It would be cool to be these people. As much as I would love to be as awesome and kick-ass as the lady on this book cover? Uh. No.

And – sorry, honey – none of my heroes is my husband. Nor are they any of my exes. As for how I rehearse my sex scenes… well, maybe I have a posse of sexy fairies and hot angel warriors chained in my basement. You'll just have to use your imagination.

However.

They say (yeah, They. You know Them, right?) that every writer has a 'core story'. A theme we return to over and again, possibly without even realizing it. The question or problem or heartfelt grievance that drives us to be a story-teller in the first place.

My core story seems to be the person inside. Or possibly the evil within. I haven't figured it out yet. But most of my stories feature a character who chooses to be – or is forced to be – something they're not. Someone with voices in their head, or a reckless inner impulse, or a second self that tempts them to do bad things. Who knows the difference between right and wrong, but for some reason walks the darker path.

Perhaps they're all possessed by this guy... Bob from Twin Peaks

Where the hell does this come from? I have no idea. I don't hear voices. I'm not bipolar or ethically challenged or possessed by a demon. I'm not suppressing an evil inner self (bwahaha… I tell you that) or groaning under a yoke of personal oppression, at least no more than any other white, college-educated, comfortably middle-class woman drowning in the tasty chocolate milkshake of her first-world problems.

But for some reason, over and again, I return to this theme of duplicity. Perhaps my stories understand me better than I understand myself. Maybe all of us really are two people: the one we show the world, and the one we secretly want to be.

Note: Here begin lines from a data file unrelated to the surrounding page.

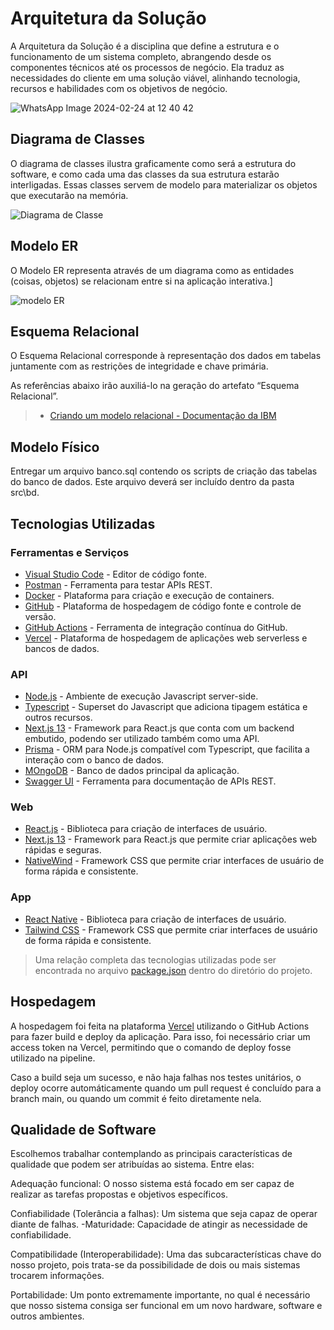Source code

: # Arquitetura da Solução

A Arquitetura da Solução é a disciplina que define a estrutura e o funcionamento de um sistema completo, abrangendo desde os componentes técnicos até os processos de negócio. Ela traduz as necessidades do cliente em uma solução viável, alinhando tecnologia, recursos e habilidades com os objetivos de negócio.

![WhatsApp Image 2024-02-24 at 12 40 42](https://github.com/ICEI-PUC-Minas-PMV-ADS/pmv-ads-2024-1-e4-proj-dist-t4-time4-Dolce-Coffe/assets/93801572/e4b8fd11-5343-4f64-9196-5c702d06e663)


## Diagrama de Classes

O diagrama de classes ilustra graficamente como será a estrutura do software, e como cada uma das classes da sua estrutura estarão interligadas. Essas classes servem de modelo para materializar os objetos que executarão na memória.

![Diagrama de Classe](https://github.com/ICEI-PUC-Minas-PMV-ADS/pmv-ads-2024-1-e4-proj-infra-t5-pmv-ads-2024-1-e4-proj-infra-t5-grupo04-Dolce-Coffe/assets/111931438/2230b0e9-b003-4797-abc6-945d21dfd44e)


## Modelo ER

O Modelo ER representa através de um diagrama como as entidades (coisas, objetos) se relacionam entre si na aplicação interativa.]

![modelo ER](https://github.com/ICEI-PUC-Minas-PMV-ADS/pmv-ads-2024-1-e4-proj-dist-t4-time4-Dolce-Coffe/assets/111931438/def1ec57-549c-4b61-a9f5-835578a2dc14)

## Esquema Relacional

O Esquema Relacional corresponde à representação dos dados em tabelas juntamente com as restrições de integridade e chave primária.
 
As referências abaixo irão auxiliá-lo na geração do artefato “Esquema Relacional”.

> - [Criando um modelo relacional - Documentação da IBM](https://www.ibm.com/docs/pt-br/cognos-analytics/10.2.2?topic=designer-creating-relational-model)

## Modelo Físico

Entregar um arquivo banco.sql contendo os scripts de criação das tabelas do banco de dados. Este arquivo deverá ser incluído dentro da pasta src\bd.

## Tecnologias Utilizadas

### Ferramentas e Serviços

- [Visual Studio Code](https://code.visualstudio.com/) - Editor de código fonte.
- [Postman](https://taskit-pucminas.postman.co/) - Ferramenta para testar APIs REST.
- [Docker](https://www.docker.com/) - Plataforma para criação e execução de containers.
- [GitHub](https://github.com) - Plataforma de hospedagem de código fonte e controle de versão.
- [GitHub Actions](https://github.com/actions) - Ferramenta de integração contínua do GitHub.
- [Vercel](https://vercel.com/) - Plataforma de hospedagem de aplicações web serverless e bancos de dados.

### API

- [Node.js](https://nodejs.dev) - Ambiente de execução Javascript server-side.
- [Typescript](https://typescriptlang.org) - Superset do Javascript que adiciona tipagem estática e outros recursos.
- [Next.js 13](https://nextjs.org) - Framework para React.js que conta com um backend embutido, podendo ser utilizado também como uma API.
- [Prisma](https://prisma.io) - ORM para Node.js compatível com Typescript, que facilita a interação com o banco de dados.
- [MOngoDB](https://www.mongodb.com/pt-br) - Banco de dados principal da aplicação.
- [Swagger UI](https://swagger.io) - Ferramenta para documentação de APIs REST.

### Web

- [React.js](https://reactjs.dev) - Biblioteca para criação de interfaces de usuário.
- [Next.js 13](https://nextjs.org) - Framework para React.js que permite criar aplicações web rápidas e seguras.
- [NativeWind](https://nativewind.dev) - Framework CSS que permite criar interfaces de usuário de forma rápida e consistente.

### App

- [React Native](https://reactnative.dev) - Biblioteca para criação de interfaces de usuário.
- [Tailwind CSS](https://tailwindcss.com) - Framework CSS que permite criar interfaces de usuário de forma rápida e consistente.

> Uma relação completa das tecnologias utilizadas pode ser encontrada no arquivo [package.json](../src/web/package.json) dentro do diretório do projeto.

## Hospedagem

A hospedagem foi feita na plataforma [Vercel](https://vercel.com/) utilizando o GitHub Actions para fazer build e deploy da aplicação. Para isso, foi necessário criar um access token na Vercel, permitindo que o comando de deploy fosse utilizado na pipeline.

Caso a build seja um sucesso, e não haja falhas nos testes unitários, o deploy ocorre automáticamente quando um pull request é concluído para a branch main, ou quando um commit é feito diretamente nela.

## Qualidade de Software

Escolhemos trabalhar contemplando as principais características de qualidade que podem ser atribuídas ao sistema. Entre elas:

Adequação funcional: O nosso sistema está focado em ser capaz de realizar as tarefas propostas e objetivos específicos.

Confiabilidade (Tolerância a falhas): Um sistema que seja capaz de operar diante de falhas.
    -Maturidade: Capacidade de atingir as necessidade de confiabilidade.

Compatibilidade (Interoperabilidade): Uma das subcaracterísticas chave do nosso projeto, pois trata-se da possibilidade de dois ou mais sistemas trocarem informações.

Portabilidade: Um ponto extremamente importante, no qual é necessário que nosso sistema consiga ser funcional em um novo hardware, software e outros ambientes.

Or maybe this theme has nothing to do with me, and it's just fun to write about.

Yeah. That must be it. That's my story, and I'm sticking to it.

Do you find yourself choosing books to read that have the same theme, over and over? If you're a writer: what's your core story, and what are the different ways you've dealt with it?

P.S. a treat for paranormal and urban fantasy lovers: my sexy vampire romance short story Hunter's Blood is currently reduced to $0.99 on Kindle and Nook!

A powerful young vampire demon-huntress teams up with a legendary slayer to rid their city of soul-munching demons – but he's already broken her heart once. Will he betray her again in his burning quest for revenge? 

Demon-slaying, magic spells, action and hot romance. Awesome. Check it out!

4 comments:

Judith Ashley said...

Erica, What a fun post! I've 3 completed manuscripts and there is an element of 'trust' running through each of them. But that is something I've seen in hindsight, after taking workshops where I was told I had a central theme I'd return to time and time again.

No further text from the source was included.